-- Action item --
Among the entries that follow, find every line with the word "elementary" and list it.

··· Data for review

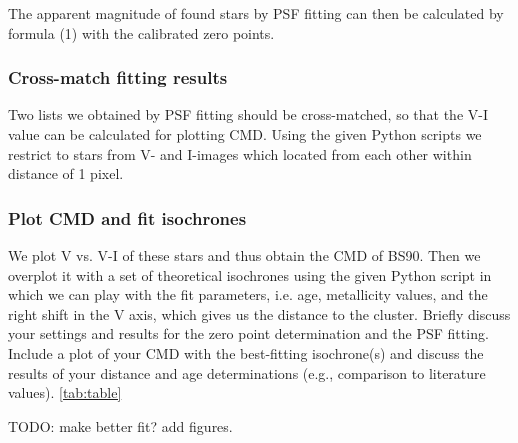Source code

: The apparent magnitude of found stars by PSF fitting can then be calculated by formula (1) with the calibrated zero points.

\subsubsection{Cross-match fitting results}
Two lists we obtained by PSF fitting should be cross-matched, so that the V-I value can be calculated for plotting CMD. Using the given Python scripts we restrict to stars from V- and I-images which located from each other within distance of 1 pixel. 

\subsubsection{Plot CMD and fit isochrones}
We plot V vs. V-I of these stars and thus obtain the CMD of BS90. Then we overplot it with a set of theoretical isochrones using the given Python script in which we can play with the fit parameters, i.e. age, metallicity values, and the right shift in the V axis, which gives us the distance to the cluster.
Briefly discuss your settings and results for the zero point determination and the PSF fitting.
Include a plot of your CMD with the best-fitting isochrone(s) and discuss the results of your distance and age determinations (e.g., comparison to literature values). \ref{tab:table}

TODO: make better fit? add figures.
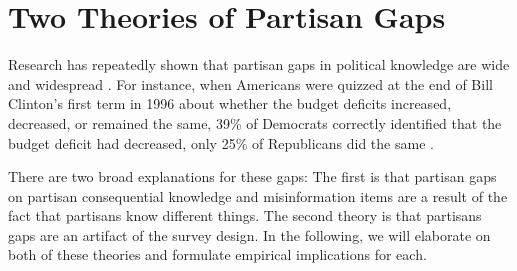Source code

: \documentclass[12pt, letterpaper]{article}
\begin{document}
\newpage

\section*{Two Theories of Partisan Gaps}
\label{sec:theory}

Research has repeatedly shown that partisan gaps in political knowledge are wide and widespread \citep{bartels_2002, jerit2012partisan, lodgetaber_2013}. For instance, when Americans were quizzed at the end of Bill Clinton's first term in 1996 about whether the budget deficits increased, decreased, or remained the same, 39\% of Democrats correctly identified that the budget deficit had decreased, only 25\% of Republicans did the same \citep[280]{achen2016democracy}.


There are two broad explanations for these gaps: The first is that partisan gaps on partisan consequential knowledge and misinformation items are a result of the fact that partisans know different things. The second theory is that partisans gaps are an artifact of the survey design. In the following, we will elaborate on both of these theories and formulate empirical implications for each.



\end{document}
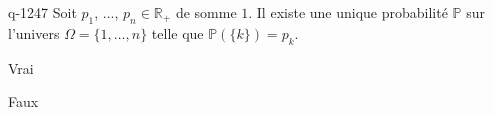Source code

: \begin{truefalse}{q-1247}
Soit $p_1$, ..., $p_n\in\mathbb{R}_+$ de somme $1$. Il existe une unique probabilité $\mathbb{P}$ sur l'univers $\Omega=\{1,\ldots,n\}$ telle que $\mathbb{P}(\{k\})=p_k$.
\item* Vrai
\item Faux
\end{truefalse}

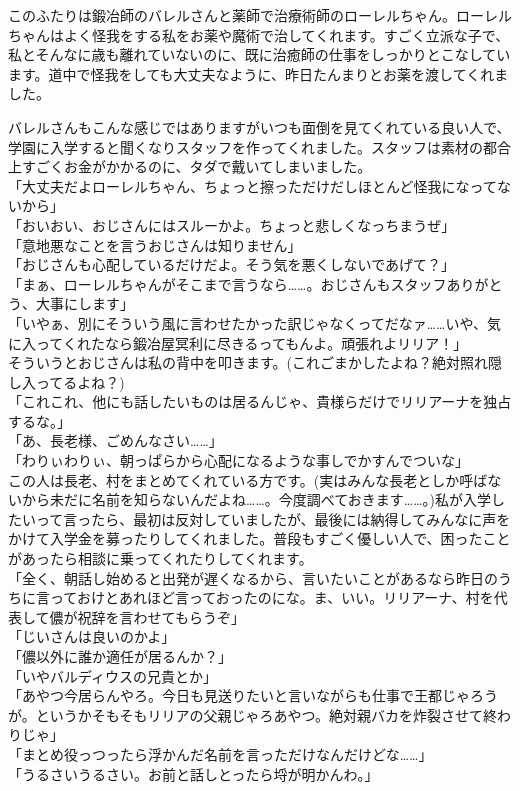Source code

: \documentclass[oneside, a4paper]{jsbook}
\begin{document}
このふたりは鍛冶師のバレルさんと薬師で治療術師のローレルちゃん。ローレルちゃんはよく怪我をする私をお薬や魔術で治してくれます。すごく立派な子で、私とそんなに歳も離れていないのに、既に治癒師の仕事をしっかりとこなしています。道中で怪我をしても大丈夫なように、昨日たんまりとお薬を渡してくれました。

バレルさんもこんな感じではありますがいつも面倒を見てくれている良い人で、学園に入学すると聞くなりスタッフを作ってくれました。スタッフは素材の都合上すごくお金がかかるのに、タダで戴いてしまいました。\\

\noindent
「大丈夫だよローレルちゃん、ちょっと擦っただけだしほとんど怪我になってないから」\\
「おいおい、おじさんにはスルーかよ。ちょっと悲しくなっちまうぜ」\\
「意地悪なことを言うおじさんは知りません」\\
「おじさんも心配しているだけだよ。そう気を悪くしないであげて？」\\
「まぁ、ローレルちゃんがそこまで言うなら……。おじさんもスタッフありがとう、大事にします」\\
「いやぁ、別にそういう風に言わせたかった訳じゃなくってだなァ……いや、気に入ってくれたなら鍛冶屋冥利に尽きるってもんよ。頑張れよリリア！」\\

そういうとおじさんは私の背中を叩きます。(これごまかしたよね？絶対照れ隠し入ってるよね？)\\

\noindent
「これこれ、他にも話したいものは居るんじゃ、貴様らだけでリリアーナを独占するな。」\\
「あ、長老様、ごめんなさい……」\\
「わりぃわりぃ、朝っぱらから心配になるような事しでかすんでついな」\\

この人は長老、村をまとめてくれている方です。(実はみんな長老としか呼ばないから未だに名前を知らないんだよね……。今度調べておきます……。)私が入学したいって言ったら、最初は反対していましたが、最後には納得してみんなに声をかけて入学金を募ったりしてくれました。普段もすごく優しい人で、困ったことがあったら相談に乗ってくれたりしてくれます。\\

\noindent
「全く、朝話し始めると出発が遅くなるから、言いたいことがあるなら昨日のうちに言っておけとあれほど言っておったのにな。ま、いい。リリアーナ、村を代表して儂が祝辞を言わせてもらうぞ」\\
「じいさんは良いのかよ」\\
「儂以外に誰か適任が居るんか？」\\
「いやバルディウスの兄貴とか」\\
「あやつ今居らんやろ。今日も見送りたいと言いながらも仕事で王都じゃろうが。というかそもそもリリアの父親じゃろあやつ。絶対親バカを炸裂させて終わりじゃ」\\
「まとめ役っつったら浮かんだ名前を言っただけなんだけどな……」\\
「うるさいうるさい。お前と話しとったら埒が明かんわ。」\\
\end{document}
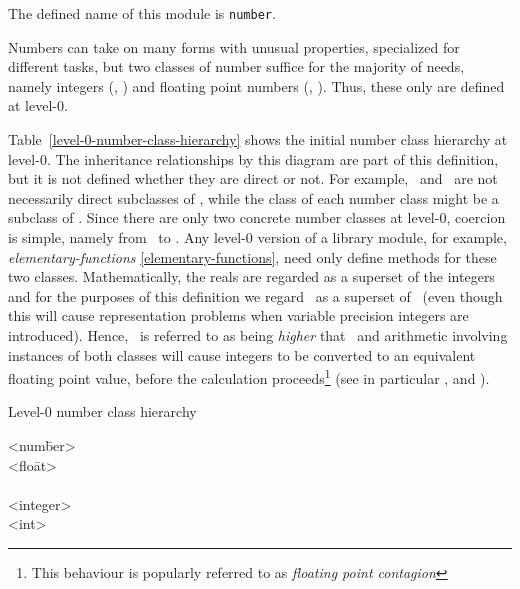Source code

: \begin{optDefinition}
\noindent
The defined name of this module is {\tt number}.

Numbers can take on many forms with unusual properties, specialized for
different tasks, but two classes of number suffice for the majority of needs,
namely integers (, ) and floating point
numbers (, ).  Thus, these only are
defined at level-0.

Table~\ref{level-0-number-class-hierarchy} shows the initial number class
hierarchy at level-0.  The inheritance relationships by this diagram are part of
this definition, but it is not defined whether they are direct or not.  For
example, \ and \ are not necessarily direct
subclasses of , while the class of each number class might be a
subclass of .  Since there are only two concrete number
classes at level-0,
coercion is simple,
namely from \ to .  Any
level-0 version of a library module, for example, {\em elementary-functions}
\ref{elementary-functions}, need only define methods for these two classes.
Mathematically, the reals are regarded as a superset of the integers and for the
purposes of this definition we regard \ as a superset of
\ (even though this will cause representation problems when
variable precision integers are introduced).  Hence, \ is
referred to as being {\em higher} that \ and arithmetic
involving instances of both classes will cause integers to be converted to an
equivalent floating point value, before the calculation proceeds\footnote{This
    behaviour is popularly referred to as {\em floating point contagion}} (see
in particular ,
 and ).

\begin{table}[h]
\caption{Level-0 number class hierarchy}
\label{level-0-number-class-hierarchy}
\begin{center}
{\tt\begin{tabbing}
<num\=ber> \\
    \><flo\=at> \\
    \>     \\
    \><integer> \\
    \>    \><int>
\end{tabbing}}
\end{center}
\end{table}


\end{optDefinition}
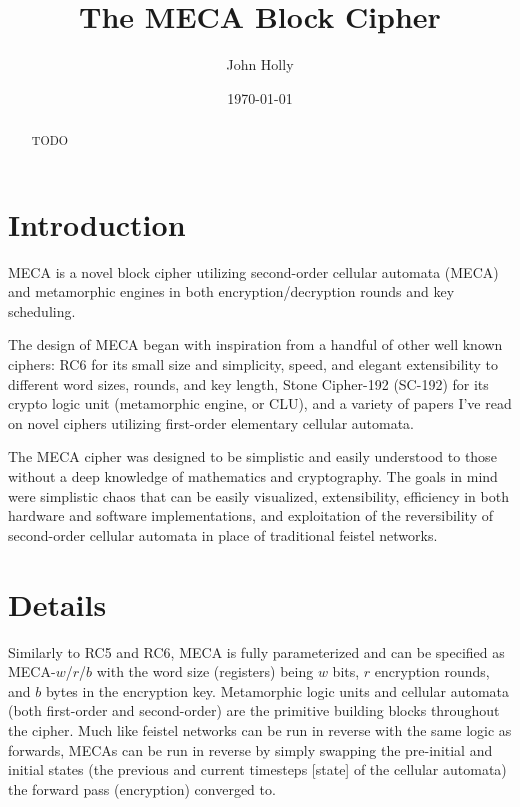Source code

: \documentclass{article}
\title{\textbf{The MECA Block Cipher}}
\author{John Holly}
\date{\today}
\begin{document}
\maketitle

\begin{abstract}
\centering\begin{minipage}{\dimexpr\paperwidth-10cm}
TODO
\end{minipage}
\end{abstract}

\bigskip

\section{Introduction}

MECA is a novel block cipher utilizing second-order cellular automata (MECA) and metamorphic engines in both encryption/decryption rounds and key scheduling.

The design of MECA began with inspiration from a handful of other well known ciphers: RC6\cite{RC6} for its small size and simplicity, speed, and elegant extensibility to different word sizes, rounds, and key length, Stone Cipher-192 (SC-192)\cite{SC-192} for its crypto logic unit (metamorphic engine, or CLU), and a variety of papers I've read on novel ciphers utilizing first-order elementary cellular automata.

The MECA cipher was designed to be simplistic and easily understood to those without a deep knowledge of mathematics and cryptography. The goals in mind were simplistic chaos that can be easily visualized, extensibility, efficiency in both hardware and software implementations, and exploitation of the reversibility of second-order cellular automata in place of traditional feistel networks.

\section{Details}

Similarly to RC5 and RC6, MECA is fully parameterized and can be specified as MECA-$w$/$r$/$b$ with the word size (registers) being $w$ bits, $r$ encryption rounds, and $b$ bytes in the encryption key. Metamorphic logic units and cellular automata (both first-order and second-order) are the primitive building blocks throughout the cipher. Much like feistel networks can be run in reverse with the same logic as forwards, MECAs can be run in reverse by simply swapping the pre-initial and initial states (the previous and current timesteps [state] of the cellular automata) the forward pass (encryption) converged to.
\end{document}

······

-- Result --
level-0 version of a library module, for example, {\em elementary-functions}
\ref{elementary-functions}, need only define methods for these two classes.
The design of MECA began with inspiration from a handful of other well known ciphers: RC6\cite{RC6} for its small size and simplicity, speed, and elegant extensibility to different word sizes, rounds, and key length, Stone Cipher-192 (SC-192)\cite{SC-192} for its crypto logic unit (metamorphic engine, or CLU), and a variety of papers I've read on novel ciphers utilizing first-order elementary cellular automata.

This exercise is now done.